1.「これほど財政が悪いのに政治家は皆バラマキばかり、何考えているのだ?」

一昨日の金曜日、一橋大卒のマーケット出身者の会合があった。30年間近く数か月に一度マーケットを中心に種々雑多な話題を議論しながら酒を飲んでいる。

私が一番若く、皆70歳半ば年代で、マーケットから離れてしまってはいるが、昔は各金融機関で資金為替部や資金運用部の部長や役員を務めたマーケットの中心人物でありオピニオンリーダーだった面々だ。

皆、個性の強い人物だから、意見が集約することは無いが、昨日の会では「これほど財政が悪いのに政治家は皆バラマキばかり、何考えているのだ?」だった。

G9の会

(↓の写真は藤巻(JP モルガン)から時計まわりに、中島(興銀)、石橋(山一)、平田(東海)、水野(三和)、渡邊(三菱)、岸本(モルガン・スタンレー))

G9の会②

2.「政治が修正できないのなら『市場が暴力で解決』する」

マーケットの中心人物でありオピニオンリーダーだった面々の「これほど財政が悪いのに政治家は皆バラマキばかり、何考えているのだ?」は常日頃私が警告をしていることではあるが、激動期のマーケットを経験した市場のプロほど、この感覚は強いようだ。市場のブゥードゥ経済学/金融論を唱えるド素人エセ経済評論家たちにはわからないのだろうが。

政治が修正できないのなら「市場の暴力」ということで解決に向かうことになるだろう。

 

3.「ばらまけばインフレになることを知っているドイツ人と分かっていない日本人」

ここで思い出すのは如水会会報(一橋大学OB会誌2018年新年号)に載った故石弘光一橋大元学長・政府税調元会長のインタビュイー記事だ。最初に先生ご自身が末期癌にかかっていることをお話しされ、それでも「くよくよ後ろ向きに考えない」などのお話をされている。頭が下がる。その後に。もう怖いものは無かったのだろう。本音をずばりと話されていらっしゃる。

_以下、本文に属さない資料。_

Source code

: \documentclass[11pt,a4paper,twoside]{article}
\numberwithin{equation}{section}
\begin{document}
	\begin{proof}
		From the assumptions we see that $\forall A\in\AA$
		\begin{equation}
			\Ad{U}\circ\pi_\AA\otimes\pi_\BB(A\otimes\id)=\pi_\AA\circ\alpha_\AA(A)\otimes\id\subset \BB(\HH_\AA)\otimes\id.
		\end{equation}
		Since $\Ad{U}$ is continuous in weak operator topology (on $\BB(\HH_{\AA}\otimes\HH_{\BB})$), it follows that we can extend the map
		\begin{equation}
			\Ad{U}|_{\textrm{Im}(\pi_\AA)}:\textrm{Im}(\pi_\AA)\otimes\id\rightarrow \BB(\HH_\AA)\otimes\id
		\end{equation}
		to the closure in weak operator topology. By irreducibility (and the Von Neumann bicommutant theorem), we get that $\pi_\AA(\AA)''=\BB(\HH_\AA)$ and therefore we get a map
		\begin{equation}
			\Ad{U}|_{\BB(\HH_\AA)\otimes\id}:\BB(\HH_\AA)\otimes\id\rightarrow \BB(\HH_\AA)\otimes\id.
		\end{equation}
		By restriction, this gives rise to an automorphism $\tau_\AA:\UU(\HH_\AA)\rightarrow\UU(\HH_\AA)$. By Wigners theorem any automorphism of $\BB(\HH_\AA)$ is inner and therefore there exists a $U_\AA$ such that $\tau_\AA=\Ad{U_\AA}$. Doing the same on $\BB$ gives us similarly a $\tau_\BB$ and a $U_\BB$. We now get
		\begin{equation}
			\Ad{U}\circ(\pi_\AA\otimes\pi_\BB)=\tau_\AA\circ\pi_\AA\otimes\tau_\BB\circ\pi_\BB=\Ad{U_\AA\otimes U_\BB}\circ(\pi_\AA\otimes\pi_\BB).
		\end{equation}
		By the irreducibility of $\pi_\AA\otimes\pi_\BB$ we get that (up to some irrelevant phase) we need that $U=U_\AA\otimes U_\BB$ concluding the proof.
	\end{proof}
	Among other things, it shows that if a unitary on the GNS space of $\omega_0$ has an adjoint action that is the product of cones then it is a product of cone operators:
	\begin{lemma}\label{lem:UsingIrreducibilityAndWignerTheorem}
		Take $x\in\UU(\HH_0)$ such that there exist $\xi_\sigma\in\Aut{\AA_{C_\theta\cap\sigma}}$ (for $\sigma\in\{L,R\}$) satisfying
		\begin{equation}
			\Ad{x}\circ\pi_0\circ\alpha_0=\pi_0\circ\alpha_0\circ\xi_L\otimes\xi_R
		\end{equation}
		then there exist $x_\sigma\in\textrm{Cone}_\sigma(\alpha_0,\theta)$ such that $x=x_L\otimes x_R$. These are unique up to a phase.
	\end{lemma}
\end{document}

「日本の政治家は、歳出カットでは選挙に立ち向かえないけど、ドイツはできるんですよ。くだらない歳出は、財政赤字が増えてインフレになると思うからね。外国に行って調査すると、その辺りがすごく違うと思うね」

「国民に痛みを強いる、あるいは負担を強要するような政策は、ことごとくはねのけられてきましたね。それはポリュリズムですよ。口当たりのいい政策ばかりを挙げたてて、人気取りと財政のばらまきでここまできた。それが、国と地方合わせてGDPの2倍以上の1千兆円超えに上る借金となったのです。つまり、増税を先延ばししているだけですよ。政治家の性といえば性だけど、外国の政治家はもっとしっかりとしていますよ。だからこそ、日本のように巨額な借金を抱えない。そこが大きな違いじゃないかと思います」

―>石先生がこう発言されたのは2017年、ますます財政は悪化し(=借金が増え)、その借金を日銀が肩代わりした結果、日銀の財務は、今や極悪な状態で、そこを抜け出る方法を誰も見出していない。事態が悪化しているのに、まだ、起きていない、まだ起きていない、と言っているだけ。まだは、もうなり。

 

4.「膿が溜まり、とんでもないショックが起きる計画経済」

「市場が充分に機能している所では市場が微調整をしてくれ、とんでもないショックは起こりにくいが、日本のように為替、株、国債市場に、政府・日銀が異次元規模で介入している国(まさに計画経済国家/社会主義国家)では膿が溜まり、とんでもないショックが起きる。それが中央銀行の信用失墜と発行通貨の紙くず化(=1ドル=1兆円の世界)の結果として起こるハイパーインフレだと思っている。

 

5,「米国は金利引き下げは望ましいのか?」

以下、10月8日にアップした私のX

「昨晩のBloomberg記事によるとスタンレー・ドラッケンミラー氏は『国内総生産(GDP)はトレンドを上回り、企業利益は力強く、株価は史上最高値、信用は非常にタイト、金は最高値を更新している。抑制はどこにあるのか』と問いかけたそうだ。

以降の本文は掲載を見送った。